Far East Air Materiel Command (FEAMCOM) was a logistics and materiel command of the United States Air Force. Its most important operational role came during the Korean War of 1950–1953.

FEAMCOM was originally established as the Far East Air Service Command on 14 July 1944. It was activated on 18 August 1944 at Brisbane, Australia.
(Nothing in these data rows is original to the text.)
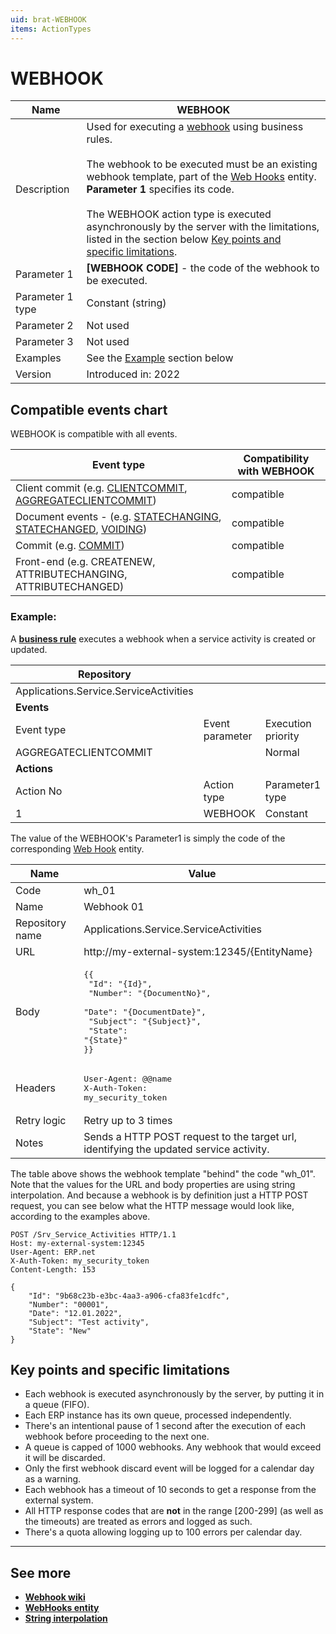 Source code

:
 ```yaml
---
uid: brat-WEBHOOK
items: ActionTypes
---
```

 
# WEBHOOK

| Name             | WEBHOOK                                                      |
| ---------------- | ------------------------------------------------------------ |
| Description      |  Used for executing a [webhook](https://en.wikipedia.org/wiki/Webhook) using business rules. <br/><br/> The webhook to be executed must be an existing webhook template, part of the [Web Hooks](https://docs.erp.net/model/entities/Systems.Core.WebHooks.html) entity. **Parameter 1** specifies its code. <br/><br/> The WEBHOOK action type is executed asynchronously by the server with the limitations, listed in the section below [Key points and specific limitations](#key-points-and-specific-limitations). |
| Parameter 1      | **[WEBHOOK CODE]** - the code of the webhook to be executed. |
| Parameter 1 type | Constant (string)                                            |
| Parameter 2      | Not used                                                     |
| Parameter 3      | Not used                                                     |
| Examples         | See the [Example](#example) section below                    |
| Version          | Introduced in: 2022                                          |

## Compatible events chart

WEBHOOK is compatible with all events.

| Event type                                                     | Compatibility with WEBHOOK                                   |
| -------------------------------------------------------------- | ------------------------------------------------------------ |
| Client commit (e.g. [CLIENTCOMMIT](../events/client-commit.md), [AGGREGATECLIENTCOMMIT](../events/aggregate-client-commit.md)) | compatible |
| Document events - (e.g. [STATECHANGING](../events/statechanging.md), [STATECHANGED](../events/statechanged.md), [VOIDING](../events/voiding.md))| compatible |
| Commit (e.g. [COMMIT](../events/commit.md))                    | compatible                                                   |
| Front-end (e.g. CREATENEW, ATTRIBUTECHANGING, ATTRIBUTECHANGED) | compatible |

### Example:

А **[business rule](../business-rules/index.md)** executes a webhook when a service activity is created or updated.

| Repository                             |                 |                    |                  |
| -------------------------------------- | --------------- | ------------------ | ---------------- |
| Applications.Service.ServiceActivities |                 |                    |                  |
| **Events**                             |                 |                    |                  |
| Event type                             | Event parameter | Execution priority |                  |
| AGGREGATECLIENTCOMMIT                  |                 | Normal             |                  |
| **Actions**                            |                 |                    |                  |
| Action No                              | Action type     | Parameter1 type    | Parameter1 value |
| 1                                      | WEBHOOK         | Constant           | wh_01            |

The value of the WEBHOOK's Parameter1 is simply the code of the corresponding [Web Hook](https://docs.erp.net/model/entities/Systems.Core.WebHooks.html) entity.

| Name             | Value                                                      |
| ---------------- | ---------------------------------------------------------- |
| Code             | wh_01                                                      |
| Name             | Webhook 01                                                 |
| Repository name  | Applications.Service.ServiceActivities                     |
| URL              | http://my-external-system:12345/{EntityName}               |
| Body             | <pre>{{<br/>    "Id": "{Id}",<br/>    "Number": "{DocumentNo}",<br/>    "Date": "{DocumentDate}",<br/>    "Subject": "{Subject}",<br/>    "State": "{State}"<br/>}}</pre> |
| Headers          | <pre>User-Agent: @@name<br/>X-Auth-Token: my_security_token</pre>                                                      |
| Retry logic      | Retry up to 3 times                                        |
| Notes            | Sends a HTTP POST request to the target url, identifying the updated service activity. |

The table above shows the webhook template "behind" the code "wh_01". Note that the values for the URL and body properties are using string interpolation. And because a webhook is by definition just a HTTP POST request, you can see below what the HTTP message would look like, according to the examples above.

```
POST /Srv_Service_Activities HTTP/1.1
Host: my-external-system:12345
User-Agent: ERP.net
X-Auth-Token: my_security_token
Content-Length: 153

{
    "Id": "9b68c23b-e3bc-4aa3-a906-cfa83fe1cdfc",
    "Number": "00001",
    "Date": "12.01.2022",
    "Subject": "Test activity",
    "State": "New"
}
```

## Key points and specific limitations
* Each webhook is executed asynchronously by the server, by putting it in a queue (FIFO).
* Each ERP instance has its own queue, processed independently.
* There's an intentional pause of 1 second after the execution of each webhook before proceeding to the next one.
* A queue is capped of 1000 webhooks. Any webhook that would exceed it will be discarded.
* Only the first webhook discard event will be logged for a calendar day as a warning.
* Each webhook has a timeout of 10 seconds to get a response from the external system. 
* All HTTP response codes that are **not** in the range [200-299] (as well as the timeouts) are treated as errors and logged as such.
* There's a quota allowing logging up to 100 errors per calendar day.

-------------
## See more

- **[Webhook wiki](https://en.wikipedia.org/wiki/Webhook)**
- **[WebHooks entity](https://docs.erp.net/model/entities/Systems.Core.WebHooks.html)**
- **[String interpolation](../../string-interpolation/index.md)** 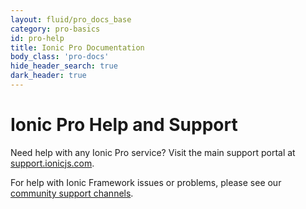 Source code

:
 ```yaml
---
layout: fluid/pro_docs_base
category: pro-basics
id: pro-help
title: Ionic Pro Documentation
body_class: 'pro-docs'
hide_header_search: true
dark_header: true
---
```



# Ionic Pro Help and Support

Need help with any Ionic Pro service? Visit the main support portal at [support.ionicjs.com](http://support.ionicjs.com).

For help with Ionic Framework issues or problems, please see our [community support channels](http://ionicframework.com/support).
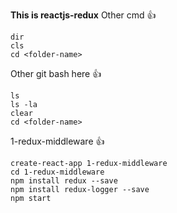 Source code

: **This is reactjs-redux**
Other cmd :+1:
```
dir
cls
cd <folder-name>
```
Other git bash here :+1:
```
ls
ls -la
clear
cd <folder-name>
```
1-redux-middleware :+1:
```
create-react-app 1-redux-middleware
cd 1-redux-middleware
npm install redux --save
npm install redux-logger --save
npm start
```
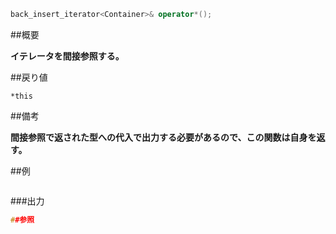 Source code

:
 ```cpp
back_insert_iterator<Container>& operator*();
```

##概要

<b>イテレータを間接参照する。</b>


##戻り値

`*this`

##備考

<b>間接参照で返された型への代入で出力する必要があるので、この関数は自身を返す。</b>


##例

```cpp
```

###出力

```cpp
##参照
```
It eventually moved its headquarters to Manila on 7 August 1945 having re-located through several intermediate locations.

It was redesignated Pacific Air Service Command, U.S. Army, in January 1946, and supervised the 54th Troop Carrier Wing from 15 January – 31 May 1946.

It was then redesignated the Far East Air Materiel Command on 1 January 1947 at Fuchu Air Station, Japan.

At Tachikawa Air Base in Japan after being activated as FEAMCOM, it supervised the Japan Air Materiel Area, a logistics depot, at the same base. In July 1949, FEAMCOM was moved again to Tachikawa Air Base. It operated six installations at Tama, Yanada, Iwahara, Kisarazu, and Iwo Jima. The 13th Air Depot Wing and FEAMCOM were consolidated into one organization on 1 November 1949. From 1 February 1952, a command reorganization took effect. The 13th Group at FEAMCOM Air Base was inactivated, and the 6400th Depot Wing was activated. This left FEAMCOM with two depot wings (the 6400th and 6418th) in Japan, one depot wing (the 6208th) in the Philippines, and its headquarters in Japan.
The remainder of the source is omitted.